Apart from the code structure (which is evident), singletons also exhibit these strange behaviours -
accessible globally via a static field
created once, and being used over and over across classes, objects and methods
cannot be instantiated (meaning no
let account1 = new Account())does not allow classes to extend from the singleton class
cannot be used in interfaces
variable updates (mutations) can be dangerous and cannot be controlled easily when multiple entities want to update same value
What’s the alternative?
Normally you would want to write classes like this -
"use strict";
class Account {
role = "mortal";
constructor() {}
getAccounts() {
console.log("this.role: ", this.role);
if (this.role == "mortal") return "mortal accounts";
else if (this.role == "manager")
return "hail manager..! here's all accounts";
}
setRole(roleVal) {
this.role = roleVal;
}
}
module.exports = Account;
You can then invoke Account class like so -
// test.js
const Account = require("./Account");
const mgr = new Account();
const rep = new Account();
mgr.setRole("manager");
console.log("mgr.getAccounts(): ", mgr.getAccounts());
console.log("rep.getAccounts(): ", rep.getAccounts());
The variable values are local to the object and never mixed.

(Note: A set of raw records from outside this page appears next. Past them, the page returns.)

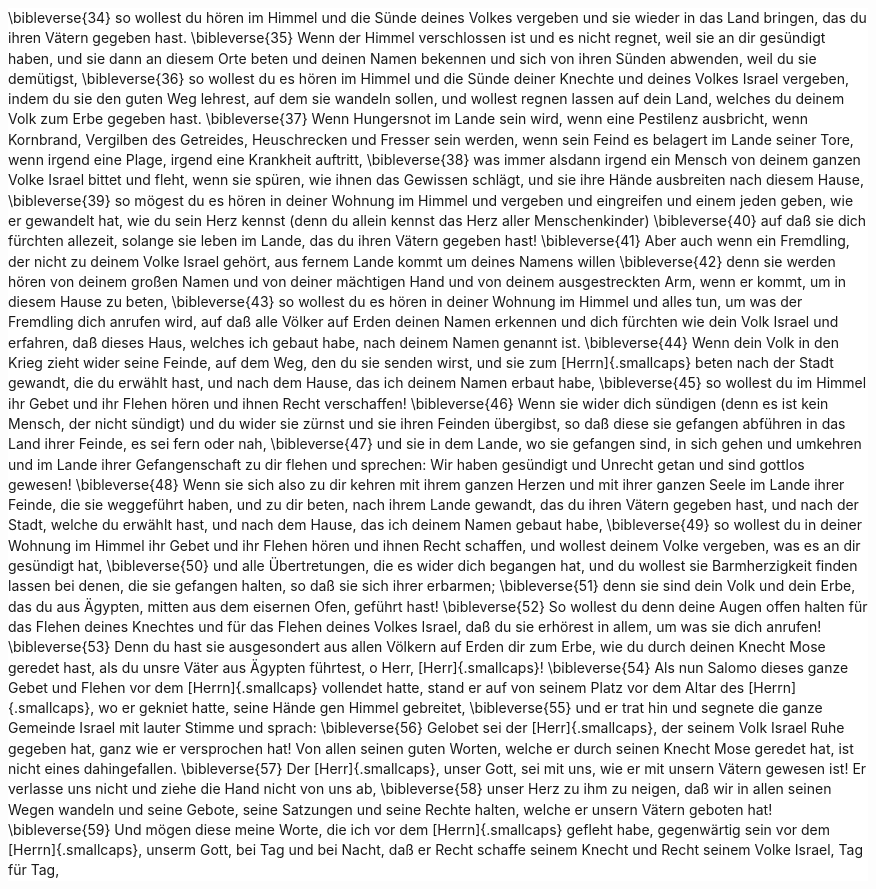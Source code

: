 \bibleverse{34} so wollest du hören im Himmel und die Sünde deines Volkes vergeben und sie wieder in das Land bringen, das du ihren Vätern gegeben hast. 
\bibleverse{35} Wenn der Himmel verschlossen ist und es nicht regnet, weil sie an dir gesündigt haben, und sie dann an diesem Orte beten und deinen Namen bekennen und sich von ihren Sünden abwenden, weil du sie demütigst, 
\bibleverse{36} so wollest du es hören im Himmel und die Sünde deiner Knechte und deines Volkes Israel vergeben, indem du sie den guten Weg lehrest, auf dem sie wandeln sollen, und wollest regnen lassen auf dein Land, welches du deinem Volk zum Erbe gegeben hast. 
\bibleverse{37} Wenn Hungersnot im Lande sein wird, wenn eine Pestilenz ausbricht, wenn Kornbrand, Vergilben des Getreides, Heuschrecken und Fresser sein werden, wenn sein Feind es belagert im Lande seiner Tore, wenn irgend eine Plage, irgend eine Krankheit auftritt, 
\bibleverse{38} was immer alsdann irgend ein Mensch von deinem ganzen Volke Israel bittet und fleht, wenn sie spüren, wie ihnen das Gewissen schlägt, und sie ihre Hände ausbreiten nach diesem Hause, 
\bibleverse{39} so mögest du es hören in deiner Wohnung im Himmel und vergeben und eingreifen und einem jeden geben, wie er gewandelt hat, wie du sein Herz kennst (denn du allein kennst das Herz aller Menschenkinder) 
\bibleverse{40} auf daß sie dich fürchten allezeit, solange sie leben im Lande, das du ihren Vätern gegeben hast! 
\bibleverse{41} Aber auch wenn ein Fremdling, der nicht zu deinem Volke Israel gehört, aus fernem Lande kommt um deines Namens willen 
\bibleverse{42} denn sie werden hören von deinem großen Namen und von deiner mächtigen Hand und von deinem ausgestreckten Arm, wenn er kommt, um in diesem Hause zu beten, 
\bibleverse{43} so wollest du es hören in deiner Wohnung im Himmel und alles tun, um was der Fremdling dich anrufen wird, auf daß alle Völker auf Erden deinen Namen erkennen und dich fürchten wie dein Volk Israel und erfahren, daß dieses Haus, welches ich gebaut habe, nach deinem Namen genannt ist. 
\bibleverse{44} Wenn dein Volk in den Krieg zieht wider seine Feinde, auf dem Weg, den du sie senden wirst, und sie zum [Herrn]{.smallcaps} beten nach der Stadt gewandt, die du erwählt hast, und nach dem Hause, das ich deinem Namen erbaut habe, 
\bibleverse{45} so wollest du im Himmel ihr Gebet und ihr Flehen hören und ihnen Recht verschaffen! 
\bibleverse{46} Wenn sie wider dich sündigen (denn es ist kein Mensch, der nicht sündigt) und du wider sie zürnst und sie ihren Feinden übergibst, so daß diese sie gefangen abführen in das Land ihrer Feinde, es sei fern oder nah, 
\bibleverse{47} und sie in dem Lande, wo sie gefangen sind, in sich gehen und umkehren und im Lande ihrer Gefangenschaft zu dir flehen und sprechen: Wir haben gesündigt und Unrecht getan und sind gottlos gewesen! 
\bibleverse{48} Wenn sie sich also zu dir kehren mit ihrem ganzen Herzen und mit ihrer ganzen Seele im Lande ihrer Feinde, die sie weggeführt haben, und zu dir beten, nach ihrem Lande gewandt, das du ihren Vätern gegeben hast, und nach der Stadt, welche du erwählt hast, und nach dem Hause, das ich deinem Namen gebaut habe, 
\bibleverse{49} so wollest du in deiner Wohnung im Himmel ihr Gebet und ihr Flehen hören und ihnen Recht schaffen, und wollest deinem Volke vergeben, was es an dir gesündigt hat, 
\bibleverse{50} und alle Übertretungen, die es wider dich begangen hat, und du wollest sie Barmherzigkeit finden lassen bei denen, die sie gefangen halten, so daß sie sich ihrer erbarmen; 
\bibleverse{51} denn sie sind dein Volk und dein Erbe, das du aus Ägypten, mitten aus dem eisernen Ofen, geführt hast! 
\bibleverse{52} So wollest du denn deine Augen offen halten für das Flehen deines Knechtes und für das Flehen deines Volkes Israel, daß du sie erhörest in allem, um was sie dich anrufen! 
\bibleverse{53} Denn du hast sie ausgesondert aus allen Völkern auf Erden dir zum Erbe, wie du durch deinen Knecht Mose geredet hast, als du unsre Väter aus Ägypten führtest, o Herr, [Herr]{.smallcaps}! 
\bibleverse{54} Als nun Salomo dieses ganze Gebet und Flehen vor dem [Herrn]{.smallcaps} vollendet hatte, stand er auf von seinem Platz vor dem Altar des [Herrn]{.smallcaps}, wo er gekniet hatte, seine Hände gen Himmel gebreitet, 
\bibleverse{55} und er trat hin und segnete die ganze Gemeinde Israel mit lauter Stimme und sprach: 
\bibleverse{56} Gelobet sei der [Herr]{.smallcaps}, der seinem Volk Israel Ruhe gegeben hat, ganz wie er versprochen hat! Von allen seinen guten Worten, welche er durch seinen Knecht Mose geredet hat, ist nicht eines dahingefallen. 
\bibleverse{57} Der [Herr]{.smallcaps}, unser Gott, sei mit uns, wie er mit unsern Vätern gewesen ist! Er verlasse uns nicht und ziehe die Hand nicht von uns ab, 
\bibleverse{58} unser Herz zu ihm zu neigen, daß wir in allen seinen Wegen wandeln und seine Gebote, seine Satzungen und seine Rechte halten, welche er unsern Vätern geboten hat! 
\bibleverse{59} Und mögen diese meine Worte, die ich vor dem [Herrn]{.smallcaps} gefleht habe, gegenwärtig sein vor dem [Herrn]{.smallcaps}, unserm Gott, bei Tag und bei Nacht, daß er Recht schaffe seinem Knecht und Recht seinem Volke Israel, Tag für Tag,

What if you need global variables?
Well, you can always use a single “instance” of the class, initiate values, and pass that object around using constructors and such. That is what smarter ones call “dependency injection”.
I can’t believe it. Are you saying singleton patterns do not have any use?
Yes and no. I do not use them since I don’t understand where they have to be used.
Seriously, though. No don’t use them- there are better options.